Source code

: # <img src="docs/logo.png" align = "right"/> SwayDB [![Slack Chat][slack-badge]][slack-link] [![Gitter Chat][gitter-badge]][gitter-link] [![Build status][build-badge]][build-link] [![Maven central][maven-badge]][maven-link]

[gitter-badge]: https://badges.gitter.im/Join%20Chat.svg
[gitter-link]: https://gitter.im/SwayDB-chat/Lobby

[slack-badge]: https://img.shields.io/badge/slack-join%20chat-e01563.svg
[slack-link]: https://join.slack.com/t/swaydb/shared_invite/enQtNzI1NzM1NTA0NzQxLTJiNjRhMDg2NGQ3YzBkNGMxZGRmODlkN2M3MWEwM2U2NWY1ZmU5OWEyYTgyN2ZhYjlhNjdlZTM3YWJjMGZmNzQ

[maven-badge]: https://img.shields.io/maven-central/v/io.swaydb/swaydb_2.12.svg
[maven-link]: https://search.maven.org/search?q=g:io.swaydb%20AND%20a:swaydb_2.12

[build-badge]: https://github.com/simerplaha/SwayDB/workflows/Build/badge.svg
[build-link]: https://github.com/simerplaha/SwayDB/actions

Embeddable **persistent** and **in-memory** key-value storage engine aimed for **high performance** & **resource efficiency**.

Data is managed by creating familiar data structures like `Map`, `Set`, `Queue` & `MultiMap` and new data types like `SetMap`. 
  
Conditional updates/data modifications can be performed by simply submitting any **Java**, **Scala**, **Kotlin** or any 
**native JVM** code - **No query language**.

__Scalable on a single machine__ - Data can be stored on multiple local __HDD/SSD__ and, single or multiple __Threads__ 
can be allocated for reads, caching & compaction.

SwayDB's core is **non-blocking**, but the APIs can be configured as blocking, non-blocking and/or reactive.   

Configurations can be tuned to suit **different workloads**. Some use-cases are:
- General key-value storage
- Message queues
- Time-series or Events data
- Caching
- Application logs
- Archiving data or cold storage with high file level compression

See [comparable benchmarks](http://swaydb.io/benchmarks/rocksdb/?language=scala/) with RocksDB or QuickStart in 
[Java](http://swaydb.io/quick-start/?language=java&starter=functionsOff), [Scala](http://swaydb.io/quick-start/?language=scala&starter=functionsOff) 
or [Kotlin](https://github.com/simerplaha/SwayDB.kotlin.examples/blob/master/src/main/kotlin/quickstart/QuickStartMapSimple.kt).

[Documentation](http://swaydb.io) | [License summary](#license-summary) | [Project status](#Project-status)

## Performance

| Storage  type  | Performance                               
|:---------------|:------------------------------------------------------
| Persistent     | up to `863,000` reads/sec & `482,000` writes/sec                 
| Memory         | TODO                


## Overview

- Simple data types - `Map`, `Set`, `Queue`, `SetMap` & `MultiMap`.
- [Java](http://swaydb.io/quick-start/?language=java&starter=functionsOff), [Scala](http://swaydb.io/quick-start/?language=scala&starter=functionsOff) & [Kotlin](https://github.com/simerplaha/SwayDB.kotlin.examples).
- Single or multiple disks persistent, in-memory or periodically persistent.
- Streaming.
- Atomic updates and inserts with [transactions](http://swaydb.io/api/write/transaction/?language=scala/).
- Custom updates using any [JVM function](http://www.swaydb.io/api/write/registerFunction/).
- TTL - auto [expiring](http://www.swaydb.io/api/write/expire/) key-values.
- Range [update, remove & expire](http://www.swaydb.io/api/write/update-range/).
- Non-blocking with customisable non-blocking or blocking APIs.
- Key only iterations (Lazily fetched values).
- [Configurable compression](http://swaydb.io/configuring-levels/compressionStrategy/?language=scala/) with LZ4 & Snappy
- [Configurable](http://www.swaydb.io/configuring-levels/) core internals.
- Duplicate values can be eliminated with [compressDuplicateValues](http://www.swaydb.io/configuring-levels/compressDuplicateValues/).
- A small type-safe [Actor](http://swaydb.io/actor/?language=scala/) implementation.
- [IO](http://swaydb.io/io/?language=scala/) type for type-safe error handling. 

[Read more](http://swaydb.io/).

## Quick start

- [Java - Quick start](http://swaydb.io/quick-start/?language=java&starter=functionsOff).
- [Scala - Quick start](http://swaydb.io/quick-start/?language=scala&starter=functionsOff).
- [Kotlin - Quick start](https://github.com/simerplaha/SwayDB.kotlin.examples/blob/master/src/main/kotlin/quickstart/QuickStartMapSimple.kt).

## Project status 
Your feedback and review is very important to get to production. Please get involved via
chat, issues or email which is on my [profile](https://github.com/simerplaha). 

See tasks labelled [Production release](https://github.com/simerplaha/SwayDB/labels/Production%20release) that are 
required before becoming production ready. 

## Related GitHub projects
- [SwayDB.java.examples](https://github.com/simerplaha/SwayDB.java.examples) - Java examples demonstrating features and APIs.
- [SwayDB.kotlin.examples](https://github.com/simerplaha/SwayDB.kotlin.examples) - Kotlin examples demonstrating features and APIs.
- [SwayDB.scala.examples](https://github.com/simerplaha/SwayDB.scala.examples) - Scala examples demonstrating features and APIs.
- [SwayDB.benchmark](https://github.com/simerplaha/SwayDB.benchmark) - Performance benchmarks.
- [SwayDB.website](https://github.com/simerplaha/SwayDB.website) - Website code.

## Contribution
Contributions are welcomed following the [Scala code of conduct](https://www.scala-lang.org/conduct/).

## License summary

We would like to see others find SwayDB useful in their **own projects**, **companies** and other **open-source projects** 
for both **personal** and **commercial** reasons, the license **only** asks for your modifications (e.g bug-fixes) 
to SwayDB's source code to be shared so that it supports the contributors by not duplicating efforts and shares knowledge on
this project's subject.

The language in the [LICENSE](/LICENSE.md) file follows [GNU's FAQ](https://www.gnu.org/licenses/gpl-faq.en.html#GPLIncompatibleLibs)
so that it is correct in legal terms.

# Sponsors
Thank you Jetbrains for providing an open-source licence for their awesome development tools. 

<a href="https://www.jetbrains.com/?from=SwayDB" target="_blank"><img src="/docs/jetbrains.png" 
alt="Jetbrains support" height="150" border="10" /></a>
■ ■ ■ ■
• _YOUR ASSIGNMENT_
Repeat the material from above exactly, word for word.

• _REPLY TO THE EXERCISE_
Source code

: # <img src="docs/logo.png" align = "right"/> SwayDB [![Slack Chat][slack-badge]][slack-link] [![Gitter Chat][gitter-badge]][gitter-link] [![Build status][build-badge]][build-link] [![Maven central][maven-badge]][maven-link]

[gitter-badge]: https://badges.gitter.im/Join%20Chat.svg
[gitter-link]: https://gitter.im/SwayDB-chat/Lobby

[slack-badge]: https://img.shields.io/badge/slack-join%20chat-e01563.svg
[slack-link]: https://join.slack.com/t/swaydb/shared_invite/enQtNzI1NzM1NTA0NzQxLTJiNjRhMDg2NGQ3YzBkNGMxZGRmODlkN2M3MWEwM2U2NWY1ZmU5OWEyYTgyN2ZhYjlhNjdlZTM3YWJjMGZmNzQ

[maven-badge]: https://img.shields.io/maven-central/v/io.swaydb/swaydb_2.12.svg
[maven-link]: https://search.maven.org/search?q=g:io.swaydb%20AND%20a:swaydb_2.12

[build-badge]: https://github.com/simerplaha/SwayDB/workflows/Build/badge.svg
[build-link]: https://github.com/simerplaha/SwayDB/actions

Embeddable **persistent** and **in-memory** key-value storage engine aimed for **high performance** & **resource efficiency**.

Data is managed by creating familiar data structures like `Map`, `Set`, `Queue` & `MultiMap` and new data types like `SetMap`. 
  
Conditional updates/data modifications can be performed by simply submitting any **Java**, **Scala**, **Kotlin** or any 
**native JVM** code - **No query language**.

__Scalable on a single machine__ - Data can be stored on multiple local __HDD/SSD__ and, single or multiple __Threads__ 
can be allocated for reads, caching & compaction.

SwayDB's core is **non-blocking**, but the APIs can be configured as blocking, non-blocking and/or reactive.   

Configurations can be tuned to suit **different workloads**. Some use-cases are:
- General key-value storage
- Message queues
- Time-series or Events data
- Caching
- Application logs
- Archiving data or cold storage with high file level compression

See [comparable benchmarks](http://swaydb.io/benchmarks/rocksdb/?language=scala/) with RocksDB or QuickStart in 
[Java](http://swaydb.io/quick-start/?language=java&starter=functionsOff), [Scala](http://swaydb.io/quick-start/?language=scala&starter=functionsOff) 
or [Kotlin](https://github.com/simerplaha/SwayDB.kotlin.examples/blob/master/src/main/kotlin/quickstart/QuickStartMapSimple.kt).

[Documentation](http://swaydb.io) | [License summary](#license-summary) | [Project status](#Project-status)

## Performance

| Storage  type  | Performance                               
|:---------------|:------------------------------------------------------
| Persistent     | up to `863,000` reads/sec & `482,000` writes/sec                 
| Memory         | TODO                


## Overview

- Simple data types - `Map`, `Set`, `Queue`, `SetMap` & `MultiMap`.
- [Java](http://swaydb.io/quick-start/?language=java&starter=functionsOff), [Scala](http://swaydb.io/quick-start/?language=scala&starter=functionsOff) & [Kotlin](https://github.com/simerplaha/SwayDB.kotlin.examples).
- Single or multiple disks persistent, in-memory or periodically persistent.
- Streaming.
- Atomic updates and inserts with [transactions](http://swaydb.io/api/write/transaction/?language=scala/).
- Custom updates using any [JVM function](http://www.swaydb.io/api/write/registerFunction/).
- TTL - auto [expiring](http://www.swaydb.io/api/write/expire/) key-values.
- Range [update, remove & expire](http://www.swaydb.io/api/write/update-range/).
- Non-blocking with customisable non-blocking or blocking APIs.
- Key only iterations (Lazily fetched values).
- [Configurable compression](http://swaydb.io/configuring-levels/compressionStrategy/?language=scala/) with LZ4 & Snappy
- [Configurable](http://www.swaydb.io/configuring-levels/) core internals.
- Duplicate values can be eliminated with [compressDuplicateValues](http://www.swaydb.io/configuring-levels/compressDuplicateValues/).
- A small type-safe [Actor](http://swaydb.io/actor/?language=scala/) implementation.
- [IO](http://swaydb.io/io/?language=scala/) type for type-safe error handling. 

[Read more](http://swaydb.io/).

## Quick start

- [Java - Quick start](http://swaydb.io/quick-start/?language=java&starter=functionsOff).
- [Scala - Quick start](http://swaydb.io/quick-start/?language=scala&starter=functionsOff).
- [Kotlin - Quick start](https://github.com/simerplaha/SwayDB.kotlin.examples/blob/master/src/main/kotlin/quickstart/QuickStartMapSimple.kt).

## Project status 
Your feedback and review is very important to get to production. Please get involved via
chat, issues or email which is on my [profile](https://github.com/simerplaha). 

See tasks labelled [Production release](https://github.com/simerplaha/SwayDB/labels/Production%20release) that are 
required before becoming production ready. 

## Related GitHub projects
- [SwayDB.java.examples](https://github.com/simerplaha/SwayDB.java.examples) - Java examples demonstrating features and APIs.
- [SwayDB.kotlin.examples](https://github.com/simerplaha/SwayDB.kotlin.examples) - Kotlin examples demonstrating features and APIs.
- [SwayDB.scala.examples](https://github.com/simerplaha/SwayDB.scala.examples) - Scala examples demonstrating features and APIs.
- [SwayDB.benchmark](https://github.com/simerplaha/SwayDB.benchmark) - Performance benchmarks.
- [SwayDB.website](https://github.com/simerplaha/SwayDB.website) - Website code.

## Contribution
Contributions are welcomed following the [Scala code of conduct](https://www.scala-lang.org/conduct/).

## License summary

We would like to see others find SwayDB useful in their **own projects**, **companies** and other **open-source projects** 
for both **personal** and **commercial** reasons, the license **only** asks for your modifications (e.g bug-fixes) 
to SwayDB's source code to be shared so that it supports the contributors by not duplicating efforts and shares knowledge on
this project's subject.

The language in the [LICENSE](/LICENSE.md) file follows [GNU's FAQ](https://www.gnu.org/licenses/gpl-faq.en.html#GPLIncompatibleLibs)
so that it is correct in legal terms.

# Sponsors
Thank you Jetbrains for providing an open-source licence for their awesome development tools. 

<a href="https://www.jetbrains.com/?from=SwayDB" target="_blank"><img src="/docs/jetbrains.png" 
alt="Jetbrains support" height="150" border="10" /></a>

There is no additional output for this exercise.